Two striking attributes of Ross’ writings were her “aversion to calling a thing by its name. Eyes are ‘globes of glare.’ When their owners are unhappy, these globes are ‘stuffed with sorrow.’ Trousers are not trousers; they are ‘the southern necessary.’ It’s as if, for Ros, circumlocution and literature are essentially synonymous.” How bad it it? As Slate summarized it, “This stuff is, in lowish doses, quite entertaining, but if you read enough of it, its absurdity seems to spread outward to the whole of literature, Ros’ writing is not just bad, in other words; its badness is so potent that it seems to undermine the very idea of literature, to expose the whole endeavor of making art out of language as essentially and irredeemably fraudulent—and, even worse, silly.” But she was far from silly, since “one of the crucial features of her magisterially dreadful work is its total absence of anything even approaching a sense of humor.

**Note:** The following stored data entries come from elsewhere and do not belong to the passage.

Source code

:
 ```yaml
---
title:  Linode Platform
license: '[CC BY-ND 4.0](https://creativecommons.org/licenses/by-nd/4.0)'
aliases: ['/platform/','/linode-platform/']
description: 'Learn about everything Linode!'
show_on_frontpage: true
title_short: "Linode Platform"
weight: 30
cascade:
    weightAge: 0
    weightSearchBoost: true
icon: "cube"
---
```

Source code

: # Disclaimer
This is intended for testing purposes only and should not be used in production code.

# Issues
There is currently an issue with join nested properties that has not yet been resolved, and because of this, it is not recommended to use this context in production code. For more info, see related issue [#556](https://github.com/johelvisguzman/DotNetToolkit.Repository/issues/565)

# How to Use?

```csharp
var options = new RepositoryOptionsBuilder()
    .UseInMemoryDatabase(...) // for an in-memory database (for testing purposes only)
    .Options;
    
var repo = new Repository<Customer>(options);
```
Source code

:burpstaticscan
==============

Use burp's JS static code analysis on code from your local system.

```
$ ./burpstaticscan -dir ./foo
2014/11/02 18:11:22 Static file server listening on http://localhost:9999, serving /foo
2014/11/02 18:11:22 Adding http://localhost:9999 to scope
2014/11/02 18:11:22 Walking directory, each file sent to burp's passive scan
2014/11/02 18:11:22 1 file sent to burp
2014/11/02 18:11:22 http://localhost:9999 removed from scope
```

Ross’ poetry was equally horrid; Consider “On Visiting Westminster Abbey”: “Holy Moses! Have a look!/ Flesh decayed in every nook!/ Some rare bits of brain lie here,/ Mortal loads of beef and beer,/ Some of whom are turned to dust,/ Every one bids lost to lust;/ Royal flesh so tinged with ‘blue’/ Undergoes the same as you./ Famous some were–yet they died;/ Poets–Statesmen–Rogues beside,/ Kings–Queens, all of them do rot,/ What about them? Now–they’re not!” Ross’ badness was so transcendent, that the Legacy Belfast Public Library maintains a fine collection of her letters and writings. Because tastes vary, good libraries present all points of view and let readers decide for themselves what’s worthy. Ross’ poems are free online, and should be experienced. As McKuen wrote, “It’s nice sometimes to open up the heart a little and let some hurt come in. It proves you’re still alive.”